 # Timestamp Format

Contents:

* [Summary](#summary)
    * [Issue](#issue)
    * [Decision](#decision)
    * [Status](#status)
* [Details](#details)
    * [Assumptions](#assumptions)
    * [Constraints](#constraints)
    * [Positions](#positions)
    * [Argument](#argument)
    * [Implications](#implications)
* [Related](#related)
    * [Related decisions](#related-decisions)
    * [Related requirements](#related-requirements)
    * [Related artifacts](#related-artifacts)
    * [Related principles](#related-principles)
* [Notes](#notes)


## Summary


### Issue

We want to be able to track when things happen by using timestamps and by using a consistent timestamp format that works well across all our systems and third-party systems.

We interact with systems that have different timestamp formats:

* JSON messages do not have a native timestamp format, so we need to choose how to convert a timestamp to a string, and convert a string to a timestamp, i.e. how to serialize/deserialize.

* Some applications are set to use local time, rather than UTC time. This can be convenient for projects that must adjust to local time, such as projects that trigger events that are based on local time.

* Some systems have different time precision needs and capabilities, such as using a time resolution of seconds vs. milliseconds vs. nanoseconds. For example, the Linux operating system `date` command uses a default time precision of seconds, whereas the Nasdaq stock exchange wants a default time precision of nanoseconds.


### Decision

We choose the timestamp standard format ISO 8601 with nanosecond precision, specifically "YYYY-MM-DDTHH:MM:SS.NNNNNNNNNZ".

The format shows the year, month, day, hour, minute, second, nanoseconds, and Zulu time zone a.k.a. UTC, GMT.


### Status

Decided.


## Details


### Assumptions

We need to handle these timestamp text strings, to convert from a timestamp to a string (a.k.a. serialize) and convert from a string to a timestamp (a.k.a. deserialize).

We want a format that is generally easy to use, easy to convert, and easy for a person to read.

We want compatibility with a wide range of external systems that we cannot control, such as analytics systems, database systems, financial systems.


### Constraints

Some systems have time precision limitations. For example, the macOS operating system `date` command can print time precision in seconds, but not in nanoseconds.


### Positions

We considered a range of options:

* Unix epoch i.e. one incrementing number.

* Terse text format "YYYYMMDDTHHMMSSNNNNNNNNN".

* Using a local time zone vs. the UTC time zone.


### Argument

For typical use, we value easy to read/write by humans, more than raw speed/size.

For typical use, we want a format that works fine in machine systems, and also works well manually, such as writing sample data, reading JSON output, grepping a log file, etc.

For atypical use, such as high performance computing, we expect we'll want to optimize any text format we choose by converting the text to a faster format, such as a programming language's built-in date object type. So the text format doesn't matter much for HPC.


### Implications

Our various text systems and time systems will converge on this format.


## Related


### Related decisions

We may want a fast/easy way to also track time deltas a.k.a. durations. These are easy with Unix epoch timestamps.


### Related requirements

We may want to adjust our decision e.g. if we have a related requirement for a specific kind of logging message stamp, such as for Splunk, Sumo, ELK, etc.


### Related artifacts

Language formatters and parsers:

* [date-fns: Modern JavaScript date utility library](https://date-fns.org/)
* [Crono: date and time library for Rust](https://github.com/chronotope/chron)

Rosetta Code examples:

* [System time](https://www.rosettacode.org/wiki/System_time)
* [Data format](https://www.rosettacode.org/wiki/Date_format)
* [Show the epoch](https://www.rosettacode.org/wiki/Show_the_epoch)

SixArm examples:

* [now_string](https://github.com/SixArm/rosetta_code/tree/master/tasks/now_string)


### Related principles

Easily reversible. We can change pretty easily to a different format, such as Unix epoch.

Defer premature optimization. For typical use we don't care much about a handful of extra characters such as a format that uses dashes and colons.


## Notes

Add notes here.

◆ **Exercise**
The response should consist of every record, written out exactly as given.

◆ **Task output**
 # Timestamp Format

Contents:

* [Summary](#summary)
    * [Issue](#issue)
    * [Decision](#decision)
    * [Status](#status)
* [Details](#details)
    * [Assumptions](#assumptions)
    * [Constraints](#constraints)
    * [Positions](#positions)
    * [Argument](#argument)
    * [Implications](#implications)
* [Related](#related)
    * [Related decisions](#related-decisions)
    * [Related requirements](#related-requirements)
    * [Related artifacts](#related-artifacts)
    * [Related principles](#related-principles)
* [Notes](#notes)


## Summary


### Issue

We want to be able to track when things happen by using timestamps and by using a consistent timestamp format that works well across all our systems and third-party systems.

We interact with systems that have different timestamp formats:

* JSON messages do not have a native timestamp format, so we need to choose how to convert a timestamp to a string, and convert a string to a timestamp, i.e. how to serialize/deserialize.

* Some applications are set to use local time, rather than UTC time. This can be convenient for projects that must adjust to local time, such as projects that trigger events that are based on local time.

* Some systems have different time precision needs and capabilities, such as using a time resolution of seconds vs. milliseconds vs. nanoseconds. For example, the Linux operating system `date` command uses a default time precision of seconds, whereas the Nasdaq stock exchange wants a default time precision of nanoseconds.


### Decision

We choose the timestamp standard format ISO 8601 with nanosecond precision, specifically "YYYY-MM-DDTHH:MM:SS.NNNNNNNNNZ".

The format shows the year, month, day, hour, minute, second, nanoseconds, and Zulu time zone a.k.a. UTC, GMT.


### Status

Decided.


## Details


### Assumptions

We need to handle these timestamp text strings, to convert from a timestamp to a string (a.k.a. serialize) and convert from a string to a timestamp (a.k.a. deserialize).

We want a format that is generally easy to use, easy to convert, and easy for a person to read.

We want compatibility with a wide range of external systems that we cannot control, such as analytics systems, database systems, financial systems.


### Constraints

Some systems have time precision limitations. For example, the macOS operating system `date` command can print time precision in seconds, but not in nanoseconds.


### Positions

We considered a range of options:

* Unix epoch i.e. one incrementing number.

* Terse text format "YYYYMMDDTHHMMSSNNNNNNNNN".

* Using a local time zone vs. the UTC time zone.


### Argument

For typical use, we value easy to read/write by humans, more than raw speed/size.

For typical use, we want a format that works fine in machine systems, and also works well manually, such as writing sample data, reading JSON output, grepping a log file, etc.

For atypical use, such as high performance computing, we expect we'll want to optimize any text format we choose by converting the text to a faster format, such as a programming language's built-in date object type. So the text format doesn't matter much for HPC.


### Implications

Our various text systems and time systems will converge on this format.


## Related


### Related decisions

We may want a fast/easy way to also track time deltas a.k.a. durations. These are easy with Unix epoch timestamps.


### Related requirements

We may want to adjust our decision e.g. if we have a related requirement for a specific kind of logging message stamp, such as for Splunk, Sumo, ELK, etc.


### Related artifacts

Language formatters and parsers:

* [date-fns: Modern JavaScript date utility library](https://date-fns.org/)
* [Crono: date and time library for Rust](https://github.com/chronotope/chron)

Rosetta Code examples:

* [System time](https://www.rosettacode.org/wiki/System_time)
* [Data format](https://www.rosettacode.org/wiki/Date_format)
* [Show the epoch](https://www.rosettacode.org/wiki/Show_the_epoch)

SixArm examples:

* [now_string](https://github.com/SixArm/rosetta_code/tree/master/tasks/now_string)


### Related principles

Easily reversible. We can change pretty easily to a different format, such as Unix epoch.

Defer premature optimization. For typical use we don't care much about a handful of extra characters such as a format that uses dashes and colons.


## Notes

Add notes here.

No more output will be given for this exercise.